Avec le jardin partagé sont nées les formes les plus anciennes de la démocratie, celles qui tiennent de l’autogouvernement, et dont la petite localité communale indépendante fut le site privilégié. Commun ou individuel, l’autogouvernement consiste à « se gouverner sans un maître », selon la formule de Jefferson ; à agir indépendamment de toute autorité extérieure, à prendre une initiative et endosser la responsabilité de ses conséquences, à apprendre de son expérience et la transmettre. Les relations de domination, d’obéissance ou de sujétion sont ici hors sujet. Le paysan, en qui voisinent le cultivateur, qui produit la nourriture, et le jardinier, qui prend soin du terrain, ne cherche pas à arracher ceci ou cela à la nature, à forcer la terre et les semences, à supprimer la diversité, à calibrer et uniformiser. Au contraire, il sème la biodiversité, il harmonise les plantes en considérant leurs complémentarités et leurs bienfaits respectifs, il ajuste ses activités au climat, au sol, à la géographie, tout comme à la culture dont il a hérité. Comme le résume le philosophe américain Ralph Waldo Emerson [1803-1882], il transforme le paysage tout en étant l’élève de la nature, à laquelle il sait qu’il ne peut commander, qu’il écoute et respecte.

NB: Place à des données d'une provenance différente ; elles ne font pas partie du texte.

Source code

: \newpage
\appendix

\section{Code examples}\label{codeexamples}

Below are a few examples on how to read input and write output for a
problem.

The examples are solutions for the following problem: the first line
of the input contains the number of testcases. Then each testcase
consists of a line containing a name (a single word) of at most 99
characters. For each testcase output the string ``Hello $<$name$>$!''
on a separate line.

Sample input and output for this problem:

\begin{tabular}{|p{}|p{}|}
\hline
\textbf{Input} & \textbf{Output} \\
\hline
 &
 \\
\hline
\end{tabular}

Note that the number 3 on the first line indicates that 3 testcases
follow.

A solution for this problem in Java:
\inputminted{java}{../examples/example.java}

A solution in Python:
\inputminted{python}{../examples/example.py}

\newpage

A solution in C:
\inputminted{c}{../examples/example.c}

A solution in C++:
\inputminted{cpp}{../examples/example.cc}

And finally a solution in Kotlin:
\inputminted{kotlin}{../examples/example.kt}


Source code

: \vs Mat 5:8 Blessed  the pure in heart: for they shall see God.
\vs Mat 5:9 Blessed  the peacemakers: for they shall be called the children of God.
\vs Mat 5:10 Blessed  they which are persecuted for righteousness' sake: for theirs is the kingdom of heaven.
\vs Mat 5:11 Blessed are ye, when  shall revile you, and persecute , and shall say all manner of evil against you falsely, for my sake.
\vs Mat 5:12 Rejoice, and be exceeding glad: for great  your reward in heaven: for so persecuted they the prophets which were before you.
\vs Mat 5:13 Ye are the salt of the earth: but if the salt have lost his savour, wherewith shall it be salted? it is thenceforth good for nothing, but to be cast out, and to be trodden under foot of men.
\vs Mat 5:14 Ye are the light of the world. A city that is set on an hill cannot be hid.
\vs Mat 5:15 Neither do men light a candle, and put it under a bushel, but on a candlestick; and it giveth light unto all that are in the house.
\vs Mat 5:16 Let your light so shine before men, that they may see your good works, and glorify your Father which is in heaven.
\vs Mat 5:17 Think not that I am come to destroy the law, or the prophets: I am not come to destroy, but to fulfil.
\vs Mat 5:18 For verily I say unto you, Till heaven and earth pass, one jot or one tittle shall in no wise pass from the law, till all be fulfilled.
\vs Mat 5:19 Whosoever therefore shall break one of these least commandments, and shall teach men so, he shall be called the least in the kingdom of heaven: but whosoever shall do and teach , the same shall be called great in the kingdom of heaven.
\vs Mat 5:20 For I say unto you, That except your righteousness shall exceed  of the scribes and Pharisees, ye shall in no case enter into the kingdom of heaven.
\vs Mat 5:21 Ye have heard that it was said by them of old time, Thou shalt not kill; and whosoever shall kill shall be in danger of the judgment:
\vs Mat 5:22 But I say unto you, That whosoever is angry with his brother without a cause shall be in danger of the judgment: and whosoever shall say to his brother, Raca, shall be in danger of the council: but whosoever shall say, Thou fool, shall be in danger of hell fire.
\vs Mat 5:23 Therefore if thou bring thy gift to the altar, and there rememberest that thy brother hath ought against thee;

Avec la plantation s’effondre la liberté de s’autogouverner. Vers 1780, Jefferson, « le plus grand apôtre de la démocratie », selon Tocqueville [1805-1859], le savait déjà : lui qui s’était opposé aux physiocrates français, à l’agriculture-richesse, à la culture du tabac et du coton, à l’esclavage que nécessitaient ces cultures, et qui avait fait du paysan indépendant le citoyen le plus « valable », avait vu dans l’immense jardin partagé qu’auraient dû devenir les Etats-Unis d’Amérique le meilleur remède contre la précarité et l’injustice, et le meilleur soutien des mœurs démocratiques.

Le système latifundiste, extractiviste, rentier, colonisateur et accaparateur qui est celui de l’agriculture industrielle ruine les chances de la démocratie, entendue comme l’instauration par l’expérience personnelle d’une relation de dialogue avec l’environnement, lequel est constitué de gens, de plantes et d’animaux, de nature et de culture, de souvenirs et de projets, d’histoires et d’opportunités d’action. Faute de ce type de relation, le laboratoire où fermentent les valeurs de pluralité, de liberté, de participation égale, que nous associons aux démocraties, ferme ses portes. Le jardin partagé, loin d’être réductible aux caprices d’une mode fugitive ou à une expérience locale sans incidence, est la forme archétypale de la société démocratique et écologique que nous sommes de plus en plus nombreux à nous efforcer de reconstruire.

Joëlle Zask est philosophe, maîtresse de conférences à l’université d’Aix-Marseille. Elle a notamment écrit La Démocratie aux champs (La Découverte, 2016).